1. Build a thinking classroom.
This isn’t a new goal for me, but something I’m always trying to do better. In teacher’s college, I was introduced to the phrase “Explore First, Explain Later” in my Introduction to Biology Teaching class and this is something I try to incorporate into my math and science classes every single day. The concept is self-explanatory; students are given a chance to explore, investigate, and uncover ideas within a particular topic or concept prior to taking formalized notes. This teaching methodology is congruent to the constructivist theory of learning which states that “that learning is an active, contextualized process of constructing knowledge rather than acquiring it” (learningtheories.com).
“Exploration” can take many forms; investigation, experiments, noticing and wondering… however, something I’m keen on devoting more time to in my planning and lessons is developing the question. Daniel T. Willingham writes about this in his book Why Don’t Students Like School, “Sometimes I think that we, as teachers, are so eager to get to the answers that we do not devote sufficient time to developing the question.” I’ve really been following Dan Meyer’s lead on how to do this; his blog post on “The Three Acts of a Mathematical Story” are a good place to start.
Peter Liljedahl also hosts a free webinar on how to build a thinking classroom, available here.
It is so easy to just fall into a routine of lecturing/note-taking followed by independent (usually textbook) work, but I eventually want to create an environment in which students manage themselves. This begins by getting them to talk more, exchange ideas, and share what they already know. Some things I’m excited about trying in my classroom are Stand and Talks (Sara VDW), and talking points (adapted from Lyn Dawes).
3. Do fewer things better.
When I first started my student teaching, it consumed my life. Go to school, plan for the next day, sleep, and repeat. I stopped exercising, watching TV, hanging out with my friends… and basically anything that was not work-related. I could’ve used an old lesson plan my associate teacher has taught before; I could’ve downloaded lesson resources online; or I could have picked one really good question and focus the class on that for the entire period. There were a million things I could have done better, but no. Instead, I scoured dozens of sites for lesson ideas, worksheets, and activities before creating my own unique cocktail using an amalgamation of the best ideas I had gathered. I made my own worksheets and presentations because I wanted things done in my own exact, particular way. Planning a single lesson would take me hours – this is not sustainable!
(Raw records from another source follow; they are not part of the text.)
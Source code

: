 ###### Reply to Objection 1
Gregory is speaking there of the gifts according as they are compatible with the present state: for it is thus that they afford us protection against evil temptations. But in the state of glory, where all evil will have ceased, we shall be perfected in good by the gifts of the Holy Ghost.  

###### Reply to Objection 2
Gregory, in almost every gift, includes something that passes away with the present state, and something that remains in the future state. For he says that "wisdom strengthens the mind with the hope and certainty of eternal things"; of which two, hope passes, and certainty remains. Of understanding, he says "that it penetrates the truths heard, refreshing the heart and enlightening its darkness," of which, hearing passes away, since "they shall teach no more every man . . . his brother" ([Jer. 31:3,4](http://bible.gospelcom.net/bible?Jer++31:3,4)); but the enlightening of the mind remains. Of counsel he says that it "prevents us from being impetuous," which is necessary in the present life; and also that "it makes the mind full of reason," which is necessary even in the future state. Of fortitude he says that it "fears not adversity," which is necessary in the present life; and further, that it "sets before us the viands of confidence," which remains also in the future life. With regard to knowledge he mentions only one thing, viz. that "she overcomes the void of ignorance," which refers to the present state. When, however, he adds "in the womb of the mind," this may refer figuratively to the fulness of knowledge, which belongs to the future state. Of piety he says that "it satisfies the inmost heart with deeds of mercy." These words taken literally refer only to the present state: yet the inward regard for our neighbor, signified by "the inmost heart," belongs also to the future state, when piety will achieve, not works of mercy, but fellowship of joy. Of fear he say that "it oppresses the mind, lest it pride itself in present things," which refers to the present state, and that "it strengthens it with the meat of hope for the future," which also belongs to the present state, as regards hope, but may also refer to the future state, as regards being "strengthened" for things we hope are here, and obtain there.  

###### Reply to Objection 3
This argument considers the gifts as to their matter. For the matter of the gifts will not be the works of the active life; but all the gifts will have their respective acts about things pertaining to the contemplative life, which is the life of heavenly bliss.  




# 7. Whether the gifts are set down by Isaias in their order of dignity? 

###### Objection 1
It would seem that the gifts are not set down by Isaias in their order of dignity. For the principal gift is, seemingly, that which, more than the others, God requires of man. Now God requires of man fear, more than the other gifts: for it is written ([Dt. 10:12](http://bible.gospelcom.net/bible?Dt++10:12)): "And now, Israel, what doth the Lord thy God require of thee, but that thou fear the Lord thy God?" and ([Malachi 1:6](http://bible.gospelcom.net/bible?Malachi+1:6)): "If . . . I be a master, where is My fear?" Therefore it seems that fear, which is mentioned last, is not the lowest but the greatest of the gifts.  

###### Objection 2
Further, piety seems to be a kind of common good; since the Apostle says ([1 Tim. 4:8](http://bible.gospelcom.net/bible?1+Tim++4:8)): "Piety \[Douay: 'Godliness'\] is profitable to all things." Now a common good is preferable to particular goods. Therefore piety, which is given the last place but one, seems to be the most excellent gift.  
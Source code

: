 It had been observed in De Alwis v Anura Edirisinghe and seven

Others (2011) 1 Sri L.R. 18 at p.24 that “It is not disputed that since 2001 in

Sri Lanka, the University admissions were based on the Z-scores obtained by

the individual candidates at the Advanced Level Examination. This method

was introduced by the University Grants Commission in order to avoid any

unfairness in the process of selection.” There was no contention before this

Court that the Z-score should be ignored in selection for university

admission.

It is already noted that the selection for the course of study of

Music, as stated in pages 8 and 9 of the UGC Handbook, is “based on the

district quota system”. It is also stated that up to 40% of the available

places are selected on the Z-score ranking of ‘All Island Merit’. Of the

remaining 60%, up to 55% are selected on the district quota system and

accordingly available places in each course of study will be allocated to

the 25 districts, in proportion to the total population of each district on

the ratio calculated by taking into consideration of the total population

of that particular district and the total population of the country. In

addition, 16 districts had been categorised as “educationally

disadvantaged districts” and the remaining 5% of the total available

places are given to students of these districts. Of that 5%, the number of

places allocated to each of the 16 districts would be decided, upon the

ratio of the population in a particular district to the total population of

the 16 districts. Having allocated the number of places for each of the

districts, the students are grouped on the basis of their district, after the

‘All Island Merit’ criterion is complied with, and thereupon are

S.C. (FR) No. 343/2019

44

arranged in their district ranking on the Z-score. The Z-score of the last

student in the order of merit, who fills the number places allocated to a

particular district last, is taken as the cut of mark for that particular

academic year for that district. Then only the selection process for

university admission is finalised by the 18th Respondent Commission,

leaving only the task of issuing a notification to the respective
I know better, so I’m going to do better this year. Angela Watson’s keynote presentation for the Build Math Minds Virtual Summit really helped me refocus and re-evaluate my priorities. I’m going to invest my energy in doing the stuff that matters, and NOT because:
- Of peer pressure “Everyone else is doing it, so I’d better do too!”
- It’s tradition “We do this every year, so we must do it this year!”
- It’s instagram-worthy “OMG this will look so cute when it’s done!”
Instead I’ll only commit my energy to doing something if:
- It will help me help students engage and interact with the subject in a meaningful way
- I believe it is the best use of my students’ class time
- It is something I am genuinely excited about trying in my classroom
Three things I’m going to start doing now to achieve this goal:
1) Manage my time by setting a timer for the tasks that need to get done, and stick to it. Whatever gets done during that time doesn’t have to be perfect or have beautiful fonts and layouts, it just needs to be good enough.
2) Reduce my workload by only formally assessing student work if I believe it is a TRUE reflection of student learning.
3) Increase efficiency by delegating tasks to students, like self-marking formative assessments.